Hay errores que se repiten en muchas casas: intentar forzar eructos con golpes fuertes en la espalda, mantener al bebé muy erguido justo después de una toma si está molesto, o usar remedios caseros sin respaldo pediátrico. Otro error es esperar que una sola postura solucione todo; a veces hay que probar varias y combinar con calma y tiempo.

Sugerencias de productos y herramientas

Solo en caso de necesidad real: un cojín de apoyo para poner al bebé boca abajo sobre las piernas, una almohada de lactancia para mantener la posición ergida tras la toma y un biberón diseñado para reducir la entrada de aire pueden ayudar. Evita medicamentos sin receta para bebés sin consultar al pediatra y prioriza siempre la técnica y el contacto humano antes que aparatos.

Citas y consejos de confianza

“La calma del adulto transmite seguridad al bebé; la postura correcta y la paciencia suelen ser más efectivas que cualquier truco.”

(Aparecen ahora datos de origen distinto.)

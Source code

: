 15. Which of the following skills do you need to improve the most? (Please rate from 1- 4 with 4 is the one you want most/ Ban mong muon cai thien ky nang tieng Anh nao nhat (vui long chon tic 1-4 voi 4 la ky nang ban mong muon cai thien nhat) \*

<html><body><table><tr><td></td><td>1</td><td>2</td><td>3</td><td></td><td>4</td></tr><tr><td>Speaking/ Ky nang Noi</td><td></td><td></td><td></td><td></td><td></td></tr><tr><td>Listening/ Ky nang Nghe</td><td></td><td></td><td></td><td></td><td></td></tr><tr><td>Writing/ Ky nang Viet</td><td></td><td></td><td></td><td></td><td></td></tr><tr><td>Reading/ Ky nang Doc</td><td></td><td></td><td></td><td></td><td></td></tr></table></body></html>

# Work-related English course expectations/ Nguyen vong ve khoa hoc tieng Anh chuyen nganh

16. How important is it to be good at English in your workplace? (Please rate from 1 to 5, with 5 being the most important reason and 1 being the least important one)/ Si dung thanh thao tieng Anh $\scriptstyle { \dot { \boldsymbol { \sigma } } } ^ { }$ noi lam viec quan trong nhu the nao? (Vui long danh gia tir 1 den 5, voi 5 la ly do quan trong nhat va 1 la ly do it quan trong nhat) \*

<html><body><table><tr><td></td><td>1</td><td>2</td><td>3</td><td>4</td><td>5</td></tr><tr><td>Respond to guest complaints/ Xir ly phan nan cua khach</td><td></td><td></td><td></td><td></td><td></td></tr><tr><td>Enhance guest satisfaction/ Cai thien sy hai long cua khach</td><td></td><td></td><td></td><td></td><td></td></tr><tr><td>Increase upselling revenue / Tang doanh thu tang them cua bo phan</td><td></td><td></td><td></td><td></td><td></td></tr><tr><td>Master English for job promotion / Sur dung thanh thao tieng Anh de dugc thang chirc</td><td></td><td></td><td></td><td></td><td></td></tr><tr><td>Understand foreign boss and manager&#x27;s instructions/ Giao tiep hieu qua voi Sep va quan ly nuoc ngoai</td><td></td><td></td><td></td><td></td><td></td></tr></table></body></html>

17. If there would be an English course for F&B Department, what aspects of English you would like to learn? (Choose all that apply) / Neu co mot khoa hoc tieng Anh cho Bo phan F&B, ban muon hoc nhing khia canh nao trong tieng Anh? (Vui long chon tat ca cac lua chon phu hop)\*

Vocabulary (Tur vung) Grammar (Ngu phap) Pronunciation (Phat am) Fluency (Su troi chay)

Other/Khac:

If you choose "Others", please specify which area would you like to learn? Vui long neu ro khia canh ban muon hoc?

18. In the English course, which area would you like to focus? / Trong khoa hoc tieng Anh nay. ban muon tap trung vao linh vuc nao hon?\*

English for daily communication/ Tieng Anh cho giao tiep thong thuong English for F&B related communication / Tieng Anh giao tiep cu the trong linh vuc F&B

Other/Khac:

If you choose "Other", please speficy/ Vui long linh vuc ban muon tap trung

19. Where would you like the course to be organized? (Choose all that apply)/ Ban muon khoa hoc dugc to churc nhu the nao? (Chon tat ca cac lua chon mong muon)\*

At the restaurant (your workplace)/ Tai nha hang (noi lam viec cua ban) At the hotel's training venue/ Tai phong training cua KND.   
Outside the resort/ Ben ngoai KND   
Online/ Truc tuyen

Un consejo práctico que muchas familias repiten: “Si el bebé está tranquilo al pecho pero se encoge de dolor al terminar, prueba a sostenerlo erguido un rato y muévelo suavemente antes de acostarlo”.

Microescenarios reales

Esta tarde, Ana notó que su bebé se quejaba cada vez que intentaba dormirse; le hizo la bicicleta en el suelo y al minuto soltó un eructo y se quedó dormido. Julio, sin embargo, tardó tres intentos y una posición boca abajo sobre sus piernas antes de que su hija dejara de llorar y volviera a sonreír.

Preguntas frecuentes

  • ¿Cuánto tiempo duran los episodios de gases? Pueden durar desde minutos hasta un par de horas. Si son diarios y prolongados, consulta con el pediatra.
  • ¿Es normal que los gases despierten al bebé varias veces por la noche? A veces sí, especialmente en los primeros meses. Mejorar las posturas después de la toma y eructar bien puede reducir los despertares.
  • ¿Puedo usar aceites o cremas en la barriga? Un masaje con aceite neutro y movimientos circulares suaves suele calmar, pero evita aplicar productos sin saber si la piel del bebé es sensible; prueba en una pequeña área primero.

Este artículo es informativo y no sustituye la orientación médica profesional. Si tienes dudas persistentes o señales de alarma, contacta con tu pediatra. Muchas familias encuentran alivio con posturas simples y paciencia; y recuerda: no estás sola en esto.